41
NEXT day they climbed up among the crags in gusty weather, and as evening drew on they were overtaken by a shower. There was a mountain temple by a torrent in the shadow of a rock. They crossed the torrent by a bridge and took shelter.
While Yuan contemplated a bronze image of Kwannon, Lychnis looked out at the crags, the pines, the valley below where the torrent fell booming. Far away was the Lake and the island in a mist of rain. Or sometimes she watched Yuan. She had abandoned everything to him, and waited for what he might be about to command. She was living in the intoxication of what seemed an unending now, and made no conjectures as to what might happen when now ended.
All day their talk had been of the regions where he had taken her with the power of his mind (and where she had followed easily), of tree life, of insect life (a weird region), of chill regions beyond, out of which life takes origin. This seemed to her cold talk for lovers, and she fancied she was ready that it should become warmer.
She called to him: “Yuan.”
His voice answered from within: “Lychnis.”
“We are like the gods up here. Down there I see the world, where Wang Li is.” Her mind did not admit the thought of others on the far side of the Lake.
“Do the gods live for ever, and are they eternally happy?” she asked. Her thoughts were all of an immense duration of happiness in some illimitable space of light, with dim shapes of mountains and pavilions. But a shadow fell across her mind, an annihilating thought of a cessation, of a space of nothing, of her lover wilfully dissolving in emptiness, deliberately ceasing to be.
At her question, a swift, stony chill seemed to pass across his face. “Your question has no relation to reality,” he coldly replied.
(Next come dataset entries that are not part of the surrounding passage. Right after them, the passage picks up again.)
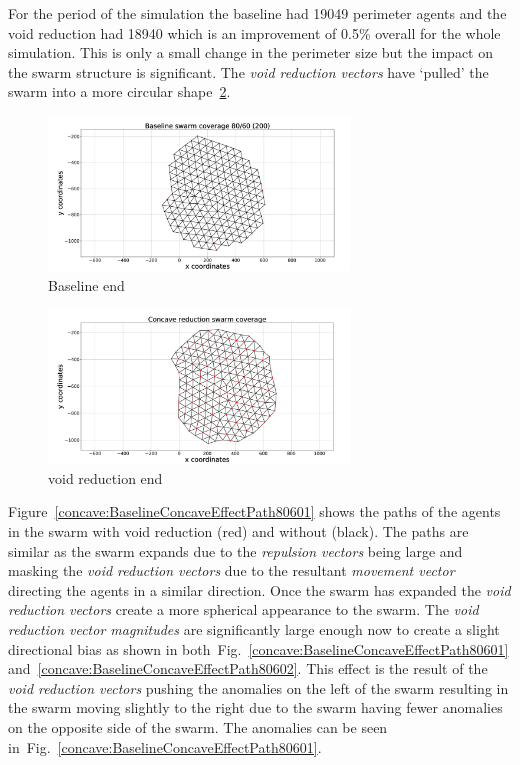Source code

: \documentclass[preprint,12pt]{elsarticle}
\begin{document}
For the period of the simulation the baseline had 19049 perimeter agents and the void reduction had 18940 which is an improvement of 0.5\% overall for the whole simulation. This is only a small change in the perimeter size but the impact on the swarm structure is significant. The \textit{void reduction vectors} have `pulled' the swarm into a more circular shape~\ref{fig:ConcaveEndPoint}.
\begin{figure}
\begin{center}
\includegraphics[width=8cm]{figures/Baseline8060End}
\end{center}
\caption{Baseline end\label{fig:BaselineEndPoint}}
\end{figure}
\begin{figure}
\begin{center}
\includegraphics[width=8cm]{figures/Concave8060End}
\end{center}
\caption{void reduction end\label{fig:ConcaveEndPoint}}
\end{figure}

Figure~\ref{concave:BaselineConcaveEffectPath80601} shows the paths of the agents in the swarm with void reduction (red) and without (black). The paths are similar as the swarm expands due to the \textit{repulsion vectors} being large and masking the \textit{void reduction vectors} due to the resultant \textit{movement vector} directing the agents in a similar direction. Once the swarm has expanded the \textit{void reduction vectors} create a more spherical appearance to the swarm. The \textit{void reduction vector magnitudes} are significantly large enough now to create a slight directional bias as shown in both~Fig.~\ref{concave:BaselineConcaveEffectPath80601} and~\ref{concave:BaselineConcaveEffectPath80602}. This effect is the result of the \textit{void reduction vectors} pushing the anomalies on the left of the swarm resulting in the swarm moving slightly to the right due to the swarm having fewer anomalies on the opposite side of the swarm. The anomalies can be seen in~Fig.~\ref{concave:BaselineConcaveEffectPath80601}.
\end{document}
“I know you think it,” she answered. “I see quite well that it is absurd. You have made me understand that life is relative and all that. But it is a queer thought for a woman in love. My brains have all gone, you see, because of it, and I—the I that is the living Lychnis, and this body—clamour to be recognized.”
She had not spoken to him or to herself so boldly before, but the thought of what he was always calling the eternal, non-existing Lychnis, with no body for caresses, the Lychnis pre-existent in a state precedent to matter and intelligence and life, was not congenial to her. But was she ready for an alternative? At once her words presented their own meaning clearly to her mind, and she experienced a terror that she chose to find delicious. There he was, tall and brooding, near her in the gloom of the evening. She was ready to think of herself as having been seized, as captive to the masked, expressionless god.
A gust of wind boomed in the roof of the hut.
“It is chilly here,” she said. “Are we going away to-night to the forests in the south, where it is so warm?”
He stood close to her, and her orchid-petal hands lay in his. She divined a formidable debate in his mind, and wished that she could have read the eyes that gazed past her through the window. If he did not take her to the forests.... If they stayed here.... This might become her bridal chamber. She let the thought take her fully, and in the face of reality looked through the window for an escape. There was only rain and frowning crags and the valley, and perhaps the shadow of a picture of someone far off who could have given her advice. The bridal chamber! She was happy as she was, after all, in a now that might as well be unending, and perhaps, if she was to be possessed by Yuan, it would have to be in the glow of that moment of assent in the rain-world, now somewhat past.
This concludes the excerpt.